(Material provided)
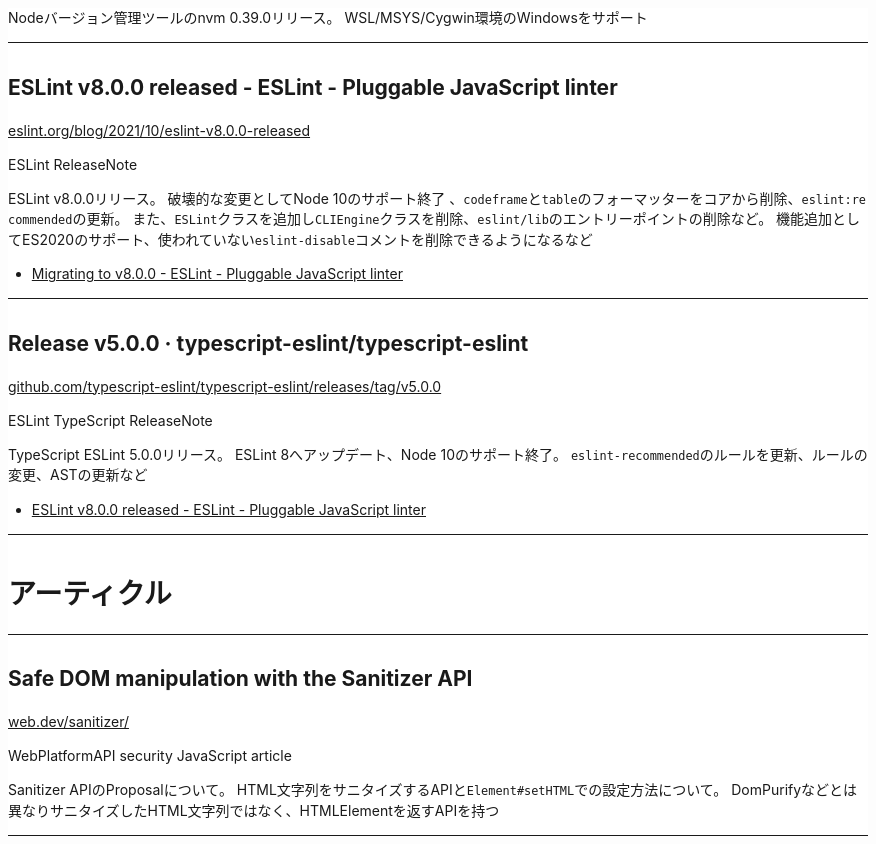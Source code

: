 Nodeバージョン管理ツールのnvm 0.39.0リリース。
WSL/MSYS/Cygwin環境のWindowsをサポート


----

## ESLint v8.0.0 released - ESLint - Pluggable JavaScript linter
[eslint.org/blog/2021/10/eslint-v8.0.0-released](https://eslint.org/blog/2021/10/eslint-v8.0.0-released "ESLint v8.0.0 released - ESLint - Pluggable JavaScript linter")
<p class="jser-tags jser-tag-icon"><span class="jser-tag">ESLint</span> <span class="jser-tag">ReleaseNote</span></p>

ESLint v8.0.0リリース。
破壊的な変更としてNode 10のサポート終了
、`codeframe`と`table`のフォーマッターをコアから削除、`eslint:recommended`の更新。
また、`ESLint`クラスを追加し`CLIEngine`クラスを削除、`eslint/lib`のエントリーポイントの削除など。
機能追加としてES2020のサポート、使われていない`eslint-disable`コメントを削除できるようになるなど

- [Migrating to v8.0.0 - ESLint - Pluggable JavaScript linter](https://eslint.org/docs/user-guide/migrating-to-8.0.0 "Migrating to v8.0.0 - ESLint - Pluggable JavaScript linter")

----

## Release v5.0.0 · typescript-eslint/typescript-eslint
[github.com/typescript-eslint/typescript-eslint/releases/tag/v5.0.0](https://github.com/typescript-eslint/typescript-eslint/releases/tag/v5.0.0 "Release v5.0.0 · typescript-eslint/typescript-eslint")
<p class="jser-tags jser-tag-icon"><span class="jser-tag">ESLint</span> <span class="jser-tag">TypeScript</span> <span class="jser-tag">ReleaseNote</span></p>

TypeScript ESLint 5.0.0リリース。
ESLint 8へアップデート、Node 10のサポート終了。
`eslint-recommended`のルールを更新、ルールの変更、ASTの更新など

- [ESLint v8.0.0 released - ESLint - Pluggable JavaScript linter](https://eslint.org/blog/2021/10/eslint-v8.0.0-released "ESLint v8.0.0 released - ESLint - Pluggable JavaScript linter")

----
<h1 class="site-genre">アーティクル</h1>

----

## Safe DOM manipulation with the Sanitizer API
[web.dev/sanitizer/](https://web.dev/sanitizer/ "Safe DOM manipulation with the Sanitizer API")
<p class="jser-tags jser-tag-icon"><span class="jser-tag">WebPlatformAPI</span> <span class="jser-tag">security</span> <span class="jser-tag">JavaScript</span> <span class="jser-tag">article</span></p>

Sanitizer APIのProposalについて。
HTML文字列をサニタイズするAPIと`Element#setHTML`での設定方法について。
DomPurifyなどとは異なりサニタイズしたHTML文字列ではなく、HTMLElementを返すAPIを持つ


----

(Task)
Across all the records above, find each line with "Safe" in it and copy it.

(Answer to the problem)
## Safe DOM manipulation with the Sanitizer API
[web.dev/sanitizer/](https://web.dev/sanitizer/ "Safe DOM manipulation with the Sanitizer API")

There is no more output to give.